In a recent letter to leaders of the House Financial Services Committee, 31 state attorneys general urged Congress not to move forward with the Data Acquisition and Technology Accountability and Security Act, a federal breach notification bill, which aims to create a uniform set of reporting requirements for businesses nationwide. In their letter, the attorneys general argue that states have proven able enforcers of their citizens’ data privacy and security and, as such, the bill’s proposed preemption of state data breach and data security laws is unwarranted.
In particular, the attorneys general object to the bill’s requirement that companies suffering data breaches notify consumers of the breach only once they have determined, based on their own judgment, whether there is “a reasonable risk that the breach of data security has resulted in identity theft, fraud or economic loss to any consumer.” Leaving it to the breached companies to determine whether consumers have already fallen victim to identity theft or fraud, they say, will lead to less disclosure and may leave many consumers unaware that they are at risk of future harm.
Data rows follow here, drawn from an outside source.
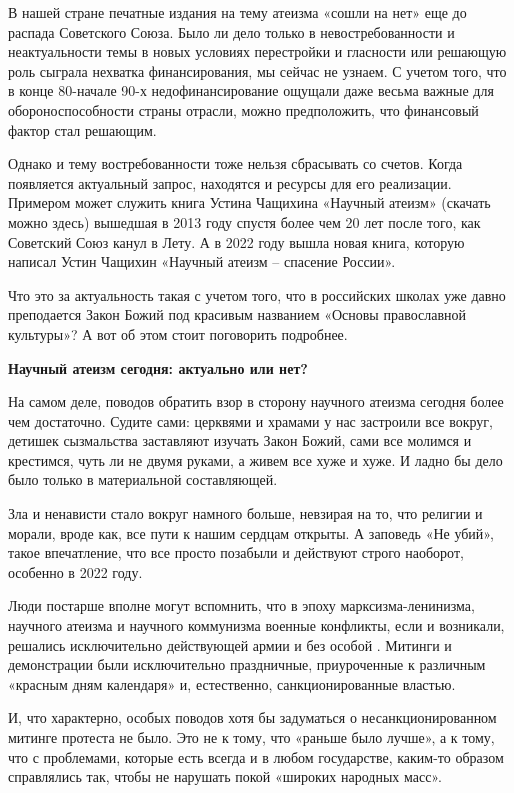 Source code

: В нашей стране печатные издания на тему атеизма «сошли на нет» еще до распада Советского Союза. Было ли дело только в невостребованности и неактуальности темы в новых условиях перестройки и гласности или решающую роль сыграла нехватка финансирования, мы сейчас не узнаем. С учетом того, что в конце 80-начале 90-х недофинансирование ощущали даже весьма важные для обороноспособности страны отрасли, можно предположить, что финансовый фактор стал решающим.

Однако и тему востребованности тоже нельзя сбрасывать со счетов. Когда появляется актуальный запрос, находятся и ресурсы для его реализации. Примером может служить книга Устина Чащихина «Научный атеизм» (скачать можно здесь) вышедшая в 2013 году спустя более чем 20 лет после того, как Советский Союз канул в Лету. А в 2022 году вышла новая книга, которую написал Устин Чащихин «Научный атеизм – спасение России».

Что это за актуальность такая с учетом того, что в российских школах уже давно преподается Закон Божий под красивым названием «Основы православной культуры»? А вот об этом стоит поговорить подробнее.

\textbf{Научный атеизм сегодня: актуально или нет?}

На самом деле, поводов обратить взор в сторону научного атеизма сегодня более чем достаточно. Судите сами: церквями и храмами у нас застроили все вокруг, детишек сызмальства заставляют изучать Закон Божий, сами все молимся и крестимся, чуть ли не двумя руками, а живем все хуже и хуже. И ладно бы дело было только в материальной составляющей.

Зла и ненависти стало вокруг намного больше, невзирая на то, что религии и морали, вроде как, все пути к нашим сердцам открыты. А заповедь «Не убий», такое впечатление, что все просто позабыли и действуют строго наоборот, особенно в 2022 году.

Люди постарше вполне могут вспомнить, что в эпоху марксизма-ленинизма, научного атеизма и научного коммунизма военные конфликты, если и возникали, решались исключительно  действующей армии и без особой . Митинги и демонстрации были исключительно праздничные, приуроченные к различным «красным дням календаря» и, естественно, санкционированные властью.

И, что характерно, особых поводов хотя бы задуматься о несанкционированном митинге протеста не было. Это не к тому, что «раньше было лучше», а к тому, что с проблемами, которые есть всегда и в любом государстве, каким-то образом справлялись так, чтобы не нарушать покой «широких народных масс».


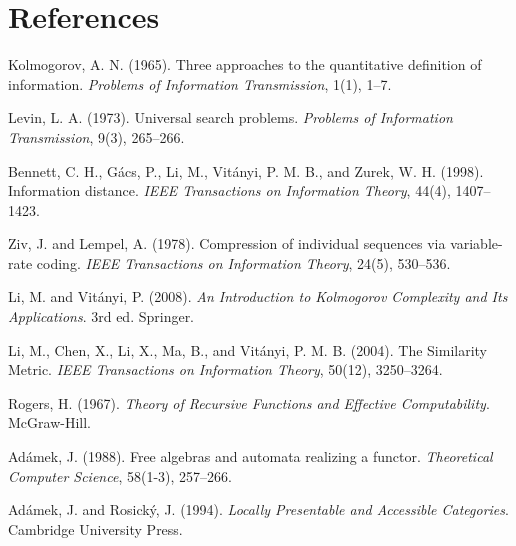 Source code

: \documentclass[12pt,a4paper]{article}
\theoremstyle{plain}
\theoremstyle{definition}
\begin{document}
\section*{References}
\begin{enumerate}[label={[\arabic*]}]
    \item Kolmogorov, A. N. (1965). Three approaches to the quantitative definition of
    information. \textit{Problems of Information Transmission}, 1(1), 1--7.
    \item Levin, L. A. (1973). Universal search problems. \textit{Problems of Information
    Transmission}, 9(3), 265--266.
    \item Bennett, C. H., G\'acs, P., Li, M., Vit\'anyi, P. M. B., and Zurek, W. H. (1998).
    Information distance. \textit{IEEE Transactions on Information Theory}, 44(4), 1407--1423.
    \item Ziv, J. and Lempel, A. (1978). Compression of individual sequences via
    variable-rate coding. \textit{IEEE Transactions on Information Theory}, 24(5), 530--536.
    \item Li, M. and Vit\'anyi, P. (2008). \textit{An Introduction to Kolmogorov Complexity
    and Its Applications}. 3rd ed. Springer.
    \item Li, M., Chen, X., Li, X., Ma, B., and Vit\'anyi, P. M. B. (2004). The Similarity Metric. \textit{IEEE Transactions on Information Theory}, 50(12), 3250--3264.
    \item Rogers, H. (1967). \textit{Theory of Recursive Functions and Effective Computability}. McGraw-Hill.
    \item Ad\'amek, J. (1988). Free algebras and automata realizing a functor. \textit{Theoretical Computer Science}, 58(1-3), 257--266.
    \item Ad\'amek, J. and Rosick\'y, J. (1994). \textit{Locally Presentable and Accessible
    Categories}. Cambridge University Press.
\end{enumerate}
\end{document}
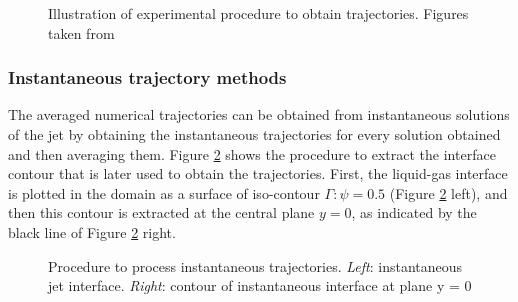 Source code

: \begin{figure}[ht]
     \centering
     \caption{Illustration of experimental procedure to obtain trajectories. Figures taken from }
      \label{fig:expe_obtention_of_trajectories}
\end{figure}


\subsubsection{Instantaneous trajectory methods}

The averaged numerical trajectories can be obtained from instantaneous solutions of the jet by obtaining the instantaneous trajectories for every solution obtained and then averaging them. Figure \ref{fig:trajectory_obtention_instantaneous_general} shows the procedure to extract the interface contour that is later used to obtain the trajectories. First, the liquid-gas interface is plotted in the domain as a surface of iso-contour $\Gamma: \psi = 0.5$ (Figure \ref{fig:trajectory_obtention_instantaneous_general} left), and then this contour is extracted at the central plane $y = 0$, as indicated by the black line of Figure \ref{fig:trajectory_obtention_instantaneous_general} right. 

\begin{figure}[ht]
     \centering
     \begin{subfigure}[b]{0.45\textwidth}
         \centering
     \end{subfigure}
     \begin{subfigure}[b]{0.45\textwidth}
         \centering
     \end{subfigure}
        \caption[Procedure to obtain instantaneous trajectories.]{Procedure to process instantaneous trajectories. \textsl{Left}: instantaneous jet interface. \textsl{Right}: contour of instantaneous interface at plane y = 0}
        \label{fig:trajectory_obtention_instantaneous_general}
\end{figure}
Moreover, the attorneys general argue, allowing companies to wait to notify consumers of the breach until after the harm has actually occurred will prevent consumers from taking affirmative measures to protect themselves before the harm happens.
The attorneys general also point out the bill’s failure to recognize that most breaches are relatively small when compared with the larger, and better known, breaches that befell Uber, Equifax, Target and Home Depot. Consequently, they say, by only covering national data breaches that affect 5,000 or more consumers, and by preventing attorneys general from addressing local or regional breaches and nationwide breaches that, while on a smaller scale, nevertheless affect their state residents, the bill leaves the majority of data breaches devoid of any disclosure requirements.
The letter comes amidst increased efforts by industry groups advocating for a national data breach notification law and symbolizes the ongoing debate over how to best regulate the disclosure of data breaches that result in the loss of consumers’ personal information. At a minimum, the attorneys’ general keen interest in protecting their citizens’ data privacy should put companies on notice that, regardless of whether any federal data breach legislation is passed, state attorneys general will continue to focus on enforcing data breach notification laws requiring companies to disclose data breaches.